Other grain prices have followed a similar erratic pattern. But even with the recent declines, the prices of essential food items remain significantly above their levels of just two years ago.
One of the most common explanations offered for the price rises is that they are demand-led – that they are the result of rapid economic growth and rising incomes in countries such as China and India.
This argument is completely wrong. It is certainly true that in recent decades the rich in China, India and other fast-growing developing countries have changed their diets, and that this has led to increased consumption of food grains. But this is only among a relatively well-off minority.
And, because income distribution in these countries has been worsening quite rapidly, the bulk of the population of those countries has not been part of that tendency.

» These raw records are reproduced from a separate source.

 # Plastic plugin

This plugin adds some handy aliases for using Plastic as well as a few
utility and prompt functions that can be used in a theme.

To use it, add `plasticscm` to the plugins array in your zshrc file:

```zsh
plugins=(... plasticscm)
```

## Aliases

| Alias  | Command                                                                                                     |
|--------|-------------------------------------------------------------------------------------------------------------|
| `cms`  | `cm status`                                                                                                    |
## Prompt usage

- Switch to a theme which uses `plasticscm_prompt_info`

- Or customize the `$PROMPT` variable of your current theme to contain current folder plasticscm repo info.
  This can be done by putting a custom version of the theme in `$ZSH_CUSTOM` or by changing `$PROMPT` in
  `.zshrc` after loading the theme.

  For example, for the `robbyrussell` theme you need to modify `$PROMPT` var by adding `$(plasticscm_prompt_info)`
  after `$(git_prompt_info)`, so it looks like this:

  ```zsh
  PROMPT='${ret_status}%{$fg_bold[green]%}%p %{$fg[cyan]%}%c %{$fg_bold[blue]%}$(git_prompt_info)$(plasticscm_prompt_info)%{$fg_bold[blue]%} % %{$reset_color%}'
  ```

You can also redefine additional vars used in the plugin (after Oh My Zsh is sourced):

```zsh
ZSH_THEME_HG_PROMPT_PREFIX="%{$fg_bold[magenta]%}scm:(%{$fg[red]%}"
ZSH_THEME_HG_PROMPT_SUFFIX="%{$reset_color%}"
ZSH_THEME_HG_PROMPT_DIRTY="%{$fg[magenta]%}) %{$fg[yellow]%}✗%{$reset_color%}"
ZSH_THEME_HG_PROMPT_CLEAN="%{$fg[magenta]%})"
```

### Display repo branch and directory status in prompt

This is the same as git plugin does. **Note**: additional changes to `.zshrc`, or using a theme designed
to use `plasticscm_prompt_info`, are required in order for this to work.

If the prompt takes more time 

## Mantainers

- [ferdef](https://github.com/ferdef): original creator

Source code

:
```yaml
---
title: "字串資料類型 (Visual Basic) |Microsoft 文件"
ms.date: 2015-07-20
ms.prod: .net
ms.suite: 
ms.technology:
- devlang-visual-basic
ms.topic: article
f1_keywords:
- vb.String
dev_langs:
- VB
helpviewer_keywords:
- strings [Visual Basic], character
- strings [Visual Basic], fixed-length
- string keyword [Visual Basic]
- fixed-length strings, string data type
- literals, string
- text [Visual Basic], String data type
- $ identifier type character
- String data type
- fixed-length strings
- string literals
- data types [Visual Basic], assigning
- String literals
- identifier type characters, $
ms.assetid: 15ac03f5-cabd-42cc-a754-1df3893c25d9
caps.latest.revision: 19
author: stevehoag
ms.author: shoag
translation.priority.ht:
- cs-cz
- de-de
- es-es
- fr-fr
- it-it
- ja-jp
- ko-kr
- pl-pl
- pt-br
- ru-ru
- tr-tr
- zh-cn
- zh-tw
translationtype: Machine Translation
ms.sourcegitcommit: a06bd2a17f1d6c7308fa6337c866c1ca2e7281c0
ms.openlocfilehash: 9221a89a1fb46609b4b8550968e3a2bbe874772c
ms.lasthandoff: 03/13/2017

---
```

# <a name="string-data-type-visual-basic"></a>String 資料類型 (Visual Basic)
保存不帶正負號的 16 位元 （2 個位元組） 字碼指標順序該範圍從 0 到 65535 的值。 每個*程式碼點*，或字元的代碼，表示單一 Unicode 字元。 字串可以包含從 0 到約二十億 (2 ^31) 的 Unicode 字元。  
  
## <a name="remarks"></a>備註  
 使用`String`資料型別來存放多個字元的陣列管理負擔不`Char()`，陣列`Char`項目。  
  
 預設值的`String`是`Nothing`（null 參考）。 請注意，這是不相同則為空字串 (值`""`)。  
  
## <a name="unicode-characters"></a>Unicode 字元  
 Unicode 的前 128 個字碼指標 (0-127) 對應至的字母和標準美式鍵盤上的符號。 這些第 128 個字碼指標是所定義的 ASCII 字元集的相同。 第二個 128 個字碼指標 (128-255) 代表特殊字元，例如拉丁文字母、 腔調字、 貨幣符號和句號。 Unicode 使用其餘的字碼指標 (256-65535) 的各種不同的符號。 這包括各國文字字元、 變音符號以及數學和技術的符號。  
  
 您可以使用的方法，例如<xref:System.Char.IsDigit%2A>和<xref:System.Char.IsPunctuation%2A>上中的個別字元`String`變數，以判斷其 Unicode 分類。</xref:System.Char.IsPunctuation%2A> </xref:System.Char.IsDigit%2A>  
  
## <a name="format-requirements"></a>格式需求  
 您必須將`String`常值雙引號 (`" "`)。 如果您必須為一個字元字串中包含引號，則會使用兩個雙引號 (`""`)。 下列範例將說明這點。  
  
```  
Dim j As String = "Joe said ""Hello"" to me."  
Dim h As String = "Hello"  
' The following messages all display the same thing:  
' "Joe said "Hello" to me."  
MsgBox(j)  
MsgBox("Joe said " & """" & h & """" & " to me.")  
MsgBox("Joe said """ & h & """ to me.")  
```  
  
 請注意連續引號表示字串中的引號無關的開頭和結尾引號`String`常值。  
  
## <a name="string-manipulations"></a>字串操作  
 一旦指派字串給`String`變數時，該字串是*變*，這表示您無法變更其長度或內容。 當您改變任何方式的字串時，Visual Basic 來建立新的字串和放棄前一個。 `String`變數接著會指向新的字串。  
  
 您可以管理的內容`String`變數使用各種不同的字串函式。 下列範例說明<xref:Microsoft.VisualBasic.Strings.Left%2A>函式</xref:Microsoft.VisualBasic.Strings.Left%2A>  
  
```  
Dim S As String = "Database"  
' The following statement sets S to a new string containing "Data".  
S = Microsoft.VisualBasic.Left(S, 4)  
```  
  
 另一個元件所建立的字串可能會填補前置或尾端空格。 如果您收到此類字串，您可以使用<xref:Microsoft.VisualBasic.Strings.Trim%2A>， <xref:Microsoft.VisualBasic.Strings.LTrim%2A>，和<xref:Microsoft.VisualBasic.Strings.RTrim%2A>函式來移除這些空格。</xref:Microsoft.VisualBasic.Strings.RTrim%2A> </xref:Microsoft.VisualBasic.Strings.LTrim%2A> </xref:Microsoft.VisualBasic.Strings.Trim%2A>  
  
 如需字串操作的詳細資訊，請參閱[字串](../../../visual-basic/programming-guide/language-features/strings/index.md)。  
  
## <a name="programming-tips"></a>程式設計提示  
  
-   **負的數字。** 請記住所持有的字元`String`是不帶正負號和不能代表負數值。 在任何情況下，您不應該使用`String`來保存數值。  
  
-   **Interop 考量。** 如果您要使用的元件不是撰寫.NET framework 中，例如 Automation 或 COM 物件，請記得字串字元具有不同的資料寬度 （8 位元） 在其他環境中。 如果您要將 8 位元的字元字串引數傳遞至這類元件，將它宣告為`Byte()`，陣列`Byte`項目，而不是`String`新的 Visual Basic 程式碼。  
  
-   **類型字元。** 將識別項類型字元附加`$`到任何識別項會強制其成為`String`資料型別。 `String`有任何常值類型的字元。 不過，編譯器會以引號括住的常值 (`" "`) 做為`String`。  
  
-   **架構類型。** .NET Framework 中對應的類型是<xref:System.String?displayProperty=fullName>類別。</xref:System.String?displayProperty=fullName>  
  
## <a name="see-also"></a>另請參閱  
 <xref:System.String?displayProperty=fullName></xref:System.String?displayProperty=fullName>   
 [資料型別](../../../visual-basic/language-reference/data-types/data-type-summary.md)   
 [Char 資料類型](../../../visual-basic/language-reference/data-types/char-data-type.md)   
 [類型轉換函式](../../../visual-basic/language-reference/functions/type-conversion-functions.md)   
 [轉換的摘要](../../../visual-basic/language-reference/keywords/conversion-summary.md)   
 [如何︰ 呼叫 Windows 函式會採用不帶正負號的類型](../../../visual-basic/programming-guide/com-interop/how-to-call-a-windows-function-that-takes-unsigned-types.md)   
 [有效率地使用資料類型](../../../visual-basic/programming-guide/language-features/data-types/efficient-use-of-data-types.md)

In India food grain consumption per head is lower now than it was in the 1980s. Even in China consumption per head fell sharply between 1996 and 2003. Although it rose again in the years after, the level of consumption in 2005 was still below that of 1996.
It should also be noted that this is not the first time that the world economy has witnessed increases in the income of a portion of the population. Yet these periods have not typically been accompanied by sharp increases in food prices.
Rather than these simplistic explanations, it is likely that there are other forces at work. In particular, there are five major changes to the supply of food that are crucial to understanding what shapes the global market in food crops.
First, there is the impact of high oil prices. These affect agricultural costs directly and indirectly.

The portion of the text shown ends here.